This repository consists of code so that you can form databases of configurations from the output of nested sampling runs.
Code authored by V.G.Fletcher
UK Ministry of Defence © Crown owned copyright 2024/AWE
Assuming you have a collection of trajectory files from a nested sampling run, you can run this script to search all of the trajectory files and create a database, of a given size, consisting of configurations that are as close to equally spaced in iteration number as possible.
The possibility of getting exactly equal spacing is subject to your temperature restrictions, the configuration output frequency from the nested sampling run, and the requested database size.
Note
- ASE
- MPI4Py
- Numpy
It is important that the number of files to search can be equally divided by the thread number. Due to the amount of data in a nested sampling output file, an unbalanced search scheme has not been implemented.
To use this code you provide:
- [ -i ] A regular expression to identify all the trajectory files to search
- [ -s ] The size of the database
- [ -o ] The name of the database
Optionally, if you have calculated the temperature of the configurations, you can restrict the search to a given temperature range by providing:
- [ -lt ] A minimum temperature value
- [ -ut ] A maximum temperature value
To generate a database of 500 configurations in a file called "new_db.extxyz", by searching for files that match the expression "*.traj.*.extxyz" of which I expect there to be 20*n files:
mpirun -np 20 python3 database_builder.py -i "*.traj.*.extxyz" -s 500 -o "new_db.extxyz"
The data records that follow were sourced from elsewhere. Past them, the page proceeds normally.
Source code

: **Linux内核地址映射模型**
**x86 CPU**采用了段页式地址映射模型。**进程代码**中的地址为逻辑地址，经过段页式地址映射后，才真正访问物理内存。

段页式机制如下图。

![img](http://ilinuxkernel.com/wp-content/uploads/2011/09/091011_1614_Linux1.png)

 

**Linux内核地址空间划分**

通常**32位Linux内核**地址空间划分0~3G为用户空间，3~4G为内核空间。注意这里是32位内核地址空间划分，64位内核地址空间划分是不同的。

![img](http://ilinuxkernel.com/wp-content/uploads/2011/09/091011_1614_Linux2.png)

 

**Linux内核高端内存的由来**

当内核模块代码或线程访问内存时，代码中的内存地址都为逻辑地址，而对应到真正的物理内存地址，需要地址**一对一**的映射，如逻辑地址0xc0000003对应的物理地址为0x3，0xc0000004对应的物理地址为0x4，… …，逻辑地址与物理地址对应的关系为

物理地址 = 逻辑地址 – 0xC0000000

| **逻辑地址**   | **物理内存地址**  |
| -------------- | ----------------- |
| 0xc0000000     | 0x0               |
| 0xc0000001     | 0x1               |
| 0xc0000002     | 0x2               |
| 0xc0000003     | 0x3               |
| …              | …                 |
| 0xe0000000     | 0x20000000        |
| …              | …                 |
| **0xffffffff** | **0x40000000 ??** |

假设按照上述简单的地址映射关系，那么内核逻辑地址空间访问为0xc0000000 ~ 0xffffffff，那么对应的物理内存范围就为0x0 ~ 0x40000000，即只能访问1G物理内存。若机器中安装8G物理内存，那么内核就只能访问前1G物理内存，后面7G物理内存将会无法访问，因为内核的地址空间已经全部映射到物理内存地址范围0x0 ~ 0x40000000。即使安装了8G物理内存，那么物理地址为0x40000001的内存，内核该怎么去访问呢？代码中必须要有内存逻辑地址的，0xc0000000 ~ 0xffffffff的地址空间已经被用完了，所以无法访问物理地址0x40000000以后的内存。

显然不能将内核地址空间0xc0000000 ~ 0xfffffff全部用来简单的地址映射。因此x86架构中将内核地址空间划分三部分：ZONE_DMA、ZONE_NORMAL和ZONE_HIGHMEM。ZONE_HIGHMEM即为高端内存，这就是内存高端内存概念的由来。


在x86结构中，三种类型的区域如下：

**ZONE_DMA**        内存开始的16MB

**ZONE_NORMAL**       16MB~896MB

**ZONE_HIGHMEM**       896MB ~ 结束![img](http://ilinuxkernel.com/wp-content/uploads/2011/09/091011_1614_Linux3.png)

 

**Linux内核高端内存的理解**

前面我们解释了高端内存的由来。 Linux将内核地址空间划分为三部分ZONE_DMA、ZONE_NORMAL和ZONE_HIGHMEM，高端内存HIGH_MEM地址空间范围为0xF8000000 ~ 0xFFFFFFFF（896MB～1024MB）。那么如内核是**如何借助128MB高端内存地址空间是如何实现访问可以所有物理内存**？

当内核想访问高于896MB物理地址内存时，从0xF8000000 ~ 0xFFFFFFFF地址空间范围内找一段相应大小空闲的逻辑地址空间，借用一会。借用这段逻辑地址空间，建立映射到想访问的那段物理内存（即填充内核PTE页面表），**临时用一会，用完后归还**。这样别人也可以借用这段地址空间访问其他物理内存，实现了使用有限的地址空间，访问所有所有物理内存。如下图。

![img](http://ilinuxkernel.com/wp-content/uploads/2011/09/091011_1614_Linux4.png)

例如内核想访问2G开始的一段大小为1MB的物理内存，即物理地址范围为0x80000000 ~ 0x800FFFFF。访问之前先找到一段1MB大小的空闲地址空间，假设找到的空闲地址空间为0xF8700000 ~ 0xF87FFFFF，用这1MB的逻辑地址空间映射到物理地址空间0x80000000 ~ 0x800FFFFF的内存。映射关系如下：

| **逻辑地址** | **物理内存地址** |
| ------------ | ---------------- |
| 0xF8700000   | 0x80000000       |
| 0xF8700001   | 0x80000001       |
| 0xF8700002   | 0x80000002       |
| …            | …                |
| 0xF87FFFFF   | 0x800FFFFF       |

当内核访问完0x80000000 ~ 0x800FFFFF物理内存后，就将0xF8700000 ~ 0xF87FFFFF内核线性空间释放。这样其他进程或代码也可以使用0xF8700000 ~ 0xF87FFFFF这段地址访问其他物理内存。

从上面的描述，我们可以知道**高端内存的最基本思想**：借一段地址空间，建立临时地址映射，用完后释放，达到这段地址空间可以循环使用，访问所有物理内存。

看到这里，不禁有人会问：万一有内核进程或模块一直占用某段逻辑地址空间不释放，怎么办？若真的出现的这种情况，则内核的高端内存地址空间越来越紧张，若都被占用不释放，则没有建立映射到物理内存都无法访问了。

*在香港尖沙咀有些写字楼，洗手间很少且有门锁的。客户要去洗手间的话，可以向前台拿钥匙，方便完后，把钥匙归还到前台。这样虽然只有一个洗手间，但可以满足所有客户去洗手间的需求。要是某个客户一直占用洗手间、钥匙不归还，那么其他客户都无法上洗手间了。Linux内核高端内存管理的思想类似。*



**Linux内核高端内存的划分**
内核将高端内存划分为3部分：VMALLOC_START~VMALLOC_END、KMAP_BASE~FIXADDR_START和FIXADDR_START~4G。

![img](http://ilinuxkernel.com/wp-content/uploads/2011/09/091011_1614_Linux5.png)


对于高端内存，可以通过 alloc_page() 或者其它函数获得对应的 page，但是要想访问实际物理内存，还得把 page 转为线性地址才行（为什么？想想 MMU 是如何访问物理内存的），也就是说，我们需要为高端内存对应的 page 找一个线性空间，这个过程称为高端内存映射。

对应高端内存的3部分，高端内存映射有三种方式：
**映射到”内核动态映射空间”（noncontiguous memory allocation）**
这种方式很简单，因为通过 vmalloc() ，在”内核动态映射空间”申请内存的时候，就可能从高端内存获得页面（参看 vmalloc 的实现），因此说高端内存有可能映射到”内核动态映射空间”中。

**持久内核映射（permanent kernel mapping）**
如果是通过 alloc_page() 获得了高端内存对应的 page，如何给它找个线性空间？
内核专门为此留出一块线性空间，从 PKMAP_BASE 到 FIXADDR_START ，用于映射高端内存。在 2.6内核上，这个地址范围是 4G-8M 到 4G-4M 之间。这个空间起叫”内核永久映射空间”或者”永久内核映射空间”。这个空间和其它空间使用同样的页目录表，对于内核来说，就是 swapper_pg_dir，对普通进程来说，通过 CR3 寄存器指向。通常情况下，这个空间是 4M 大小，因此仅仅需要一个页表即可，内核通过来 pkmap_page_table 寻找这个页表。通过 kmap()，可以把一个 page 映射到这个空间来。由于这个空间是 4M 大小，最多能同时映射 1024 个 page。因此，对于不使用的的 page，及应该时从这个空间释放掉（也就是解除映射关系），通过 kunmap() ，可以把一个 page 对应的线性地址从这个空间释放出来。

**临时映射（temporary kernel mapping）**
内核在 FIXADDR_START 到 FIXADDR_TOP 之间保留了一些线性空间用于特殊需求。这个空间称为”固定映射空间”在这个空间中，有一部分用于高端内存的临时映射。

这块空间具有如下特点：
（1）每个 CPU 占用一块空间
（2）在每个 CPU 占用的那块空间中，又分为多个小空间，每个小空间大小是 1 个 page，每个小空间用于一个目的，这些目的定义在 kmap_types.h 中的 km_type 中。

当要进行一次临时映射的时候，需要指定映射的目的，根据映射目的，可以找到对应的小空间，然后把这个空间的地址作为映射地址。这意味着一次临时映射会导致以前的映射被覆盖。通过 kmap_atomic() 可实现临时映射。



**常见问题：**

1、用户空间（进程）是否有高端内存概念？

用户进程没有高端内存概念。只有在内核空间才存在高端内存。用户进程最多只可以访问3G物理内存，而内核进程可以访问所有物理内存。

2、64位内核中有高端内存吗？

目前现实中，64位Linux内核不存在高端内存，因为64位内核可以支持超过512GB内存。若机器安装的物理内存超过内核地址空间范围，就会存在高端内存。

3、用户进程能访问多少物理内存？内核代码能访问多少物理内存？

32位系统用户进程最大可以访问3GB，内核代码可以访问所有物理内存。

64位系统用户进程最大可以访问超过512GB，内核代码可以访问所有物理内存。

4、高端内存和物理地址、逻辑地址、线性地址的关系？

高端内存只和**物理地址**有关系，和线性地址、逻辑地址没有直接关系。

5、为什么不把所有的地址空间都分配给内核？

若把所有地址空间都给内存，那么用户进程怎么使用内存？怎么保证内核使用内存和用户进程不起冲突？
And to do the same again but restrict the search to only configurations that have temperature between 100 and 10,000 k
mpirun -np 20 python3 database_builder.py -i "*.traj.*.extxyz" -s 500 -o "new_db.extxyz" -lt 100 -ut 10000
Assuming you have run ns_analyse after a completed nested sampling run, and want to predict the temperature of the outputted configurations, you can use this function to do that.
Note that the predictions are just predictions and so the accuracy is subject to the noise of a nested sampling run.
Also keep in mind that the temperature is only reliable within the temperature range used when you ran ns_analyse. Temperatures outside of the ns_analyse range will be predicted through linear extrapolation and so you may notice -np.inf or +np.inf at very low enthalpy or high enthalpy values respectively. To get an actual temperature value you need only to expand the temperature range of your ns_analyse call.
Note
- ASE
- MPI4Py
- Numpy
- Scipy
- Pandas
It is important that the number of trajectory files to search can be equally divided by the thread number. Due to the amount of data in a nested sampling output file, an unbalanced search scheme has not been implemented.
To use this code you provide:
- [ -i ] A regular expression to identify all the trajectory files to search
- [ -d ] A file with the data outputted by ns_analyse
To predict the temperature of configurations in files matching the expression "*.traj.*.extxyz", of which I expect there to be 24*n files, using the analysis data from ns_analyse stored in analysis_data.dat:
mpirun -np 24 python3 temperature_calculator.py -i "*.traj.*.extxyz" -d "analysis_data.dat"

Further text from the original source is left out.